▸ How to complete this task:
Copy each line of the entries beneath that contains the word "transformação".
++++++++
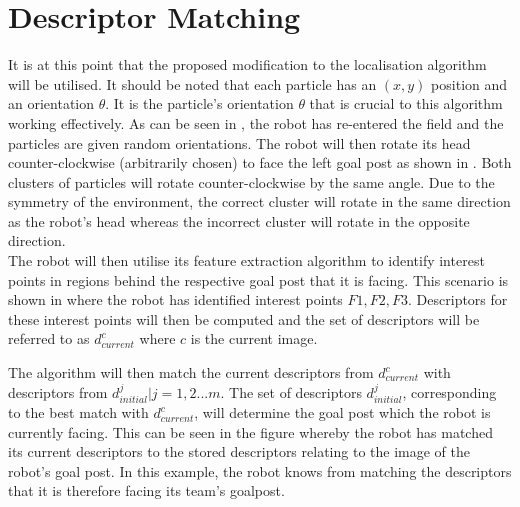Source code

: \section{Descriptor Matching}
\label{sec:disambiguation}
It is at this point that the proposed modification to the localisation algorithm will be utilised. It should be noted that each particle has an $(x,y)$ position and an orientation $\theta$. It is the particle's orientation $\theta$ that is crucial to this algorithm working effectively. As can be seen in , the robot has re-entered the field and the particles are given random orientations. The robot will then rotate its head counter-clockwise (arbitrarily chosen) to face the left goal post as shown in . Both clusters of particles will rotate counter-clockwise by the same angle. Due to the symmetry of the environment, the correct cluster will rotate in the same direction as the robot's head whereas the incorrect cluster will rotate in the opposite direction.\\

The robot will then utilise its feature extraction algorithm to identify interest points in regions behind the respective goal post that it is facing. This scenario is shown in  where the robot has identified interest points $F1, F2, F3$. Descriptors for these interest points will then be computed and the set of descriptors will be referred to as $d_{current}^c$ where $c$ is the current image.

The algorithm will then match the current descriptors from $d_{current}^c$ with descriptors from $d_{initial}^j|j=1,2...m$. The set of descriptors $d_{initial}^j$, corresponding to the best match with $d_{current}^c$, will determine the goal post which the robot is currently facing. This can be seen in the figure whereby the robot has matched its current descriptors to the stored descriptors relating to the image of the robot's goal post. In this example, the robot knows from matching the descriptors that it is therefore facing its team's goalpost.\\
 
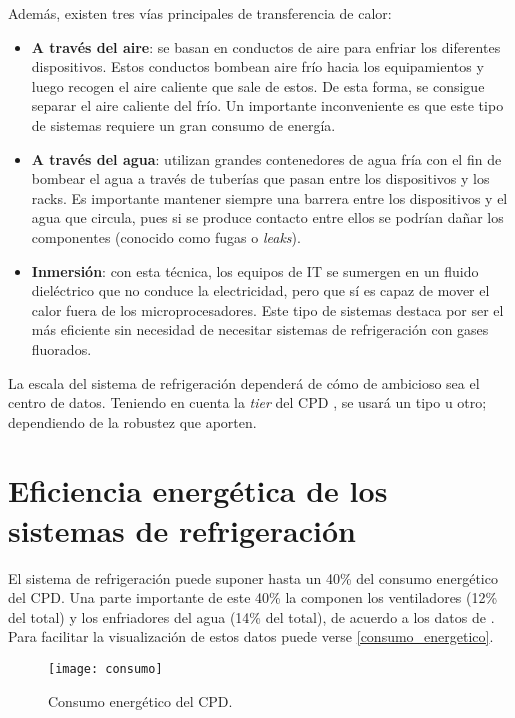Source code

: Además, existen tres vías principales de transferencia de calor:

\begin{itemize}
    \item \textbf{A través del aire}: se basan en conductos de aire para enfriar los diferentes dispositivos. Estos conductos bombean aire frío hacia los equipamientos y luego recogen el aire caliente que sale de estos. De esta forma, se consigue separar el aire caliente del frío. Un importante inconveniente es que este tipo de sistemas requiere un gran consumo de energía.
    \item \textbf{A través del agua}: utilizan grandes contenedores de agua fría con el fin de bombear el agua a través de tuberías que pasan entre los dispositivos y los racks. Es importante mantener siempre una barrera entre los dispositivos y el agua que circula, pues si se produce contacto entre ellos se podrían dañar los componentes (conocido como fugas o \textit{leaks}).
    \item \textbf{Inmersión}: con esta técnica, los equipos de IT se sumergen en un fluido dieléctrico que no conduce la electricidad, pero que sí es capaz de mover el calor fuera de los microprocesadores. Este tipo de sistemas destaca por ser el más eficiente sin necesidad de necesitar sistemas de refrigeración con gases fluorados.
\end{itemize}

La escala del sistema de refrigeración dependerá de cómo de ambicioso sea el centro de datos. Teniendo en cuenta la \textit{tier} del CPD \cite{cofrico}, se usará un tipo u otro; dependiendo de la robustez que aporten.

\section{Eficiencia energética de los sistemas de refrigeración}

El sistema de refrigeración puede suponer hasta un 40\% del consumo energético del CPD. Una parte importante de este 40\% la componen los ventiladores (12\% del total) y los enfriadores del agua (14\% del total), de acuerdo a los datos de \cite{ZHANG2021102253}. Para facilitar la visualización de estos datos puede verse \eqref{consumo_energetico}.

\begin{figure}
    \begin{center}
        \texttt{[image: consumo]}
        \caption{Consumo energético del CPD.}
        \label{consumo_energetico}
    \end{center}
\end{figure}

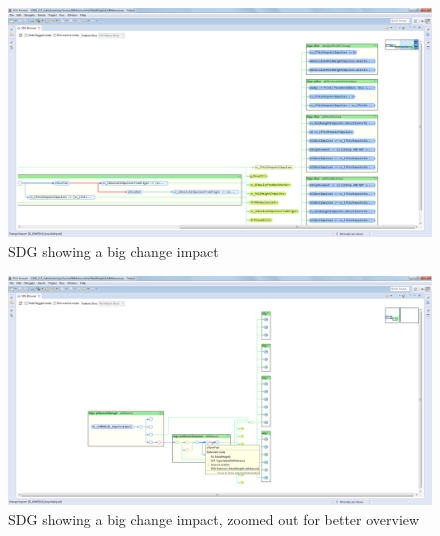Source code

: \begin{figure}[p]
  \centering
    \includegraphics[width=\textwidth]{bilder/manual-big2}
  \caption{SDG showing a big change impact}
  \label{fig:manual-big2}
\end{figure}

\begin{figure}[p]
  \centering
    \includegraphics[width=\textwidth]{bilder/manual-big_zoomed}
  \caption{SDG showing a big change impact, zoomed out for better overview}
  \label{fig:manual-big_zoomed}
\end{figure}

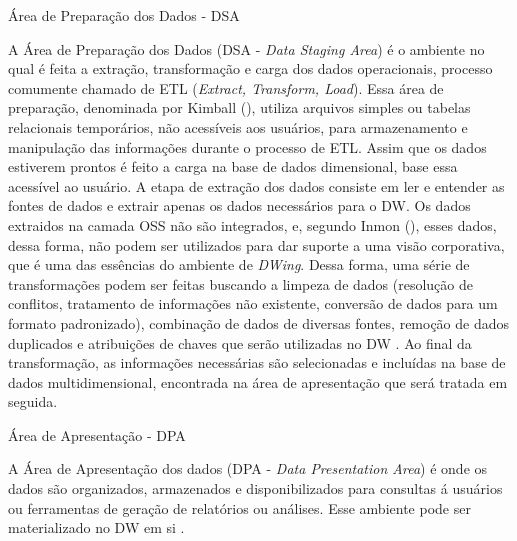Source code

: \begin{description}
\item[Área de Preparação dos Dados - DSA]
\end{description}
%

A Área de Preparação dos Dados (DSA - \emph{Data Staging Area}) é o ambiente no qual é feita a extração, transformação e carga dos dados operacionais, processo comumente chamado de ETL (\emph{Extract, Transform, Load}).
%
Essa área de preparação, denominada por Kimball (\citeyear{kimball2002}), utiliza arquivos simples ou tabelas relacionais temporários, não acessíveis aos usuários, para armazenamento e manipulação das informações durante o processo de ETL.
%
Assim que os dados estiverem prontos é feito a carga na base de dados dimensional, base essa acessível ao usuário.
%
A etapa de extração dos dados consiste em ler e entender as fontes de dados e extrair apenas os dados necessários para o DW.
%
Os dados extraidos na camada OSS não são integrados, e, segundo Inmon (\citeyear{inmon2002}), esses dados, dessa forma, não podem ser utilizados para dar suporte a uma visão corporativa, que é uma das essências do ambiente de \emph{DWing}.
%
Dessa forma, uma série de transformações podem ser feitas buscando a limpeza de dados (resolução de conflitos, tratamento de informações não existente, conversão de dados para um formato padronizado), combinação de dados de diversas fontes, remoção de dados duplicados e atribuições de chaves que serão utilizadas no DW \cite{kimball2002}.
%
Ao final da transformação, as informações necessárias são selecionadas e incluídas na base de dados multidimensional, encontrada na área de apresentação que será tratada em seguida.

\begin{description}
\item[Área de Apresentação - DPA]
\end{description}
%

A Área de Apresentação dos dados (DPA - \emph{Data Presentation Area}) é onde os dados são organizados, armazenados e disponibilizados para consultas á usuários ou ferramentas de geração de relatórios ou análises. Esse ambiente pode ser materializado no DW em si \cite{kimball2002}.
++++++++
▸ Answer to this task:
A Área de Preparação dos Dados (DSA - \emph{Data Staging Area}) é o ambiente no qual é feita a extração, transformação e carga dos dados operacionais, processo comumente chamado de ETL (\emph{Extract, Transform, Load}).
Ao final da transformação, as informações necessárias são selecionadas e incluídas na base de dados multidimensional, encontrada na área de apresentação que será tratada em seguida.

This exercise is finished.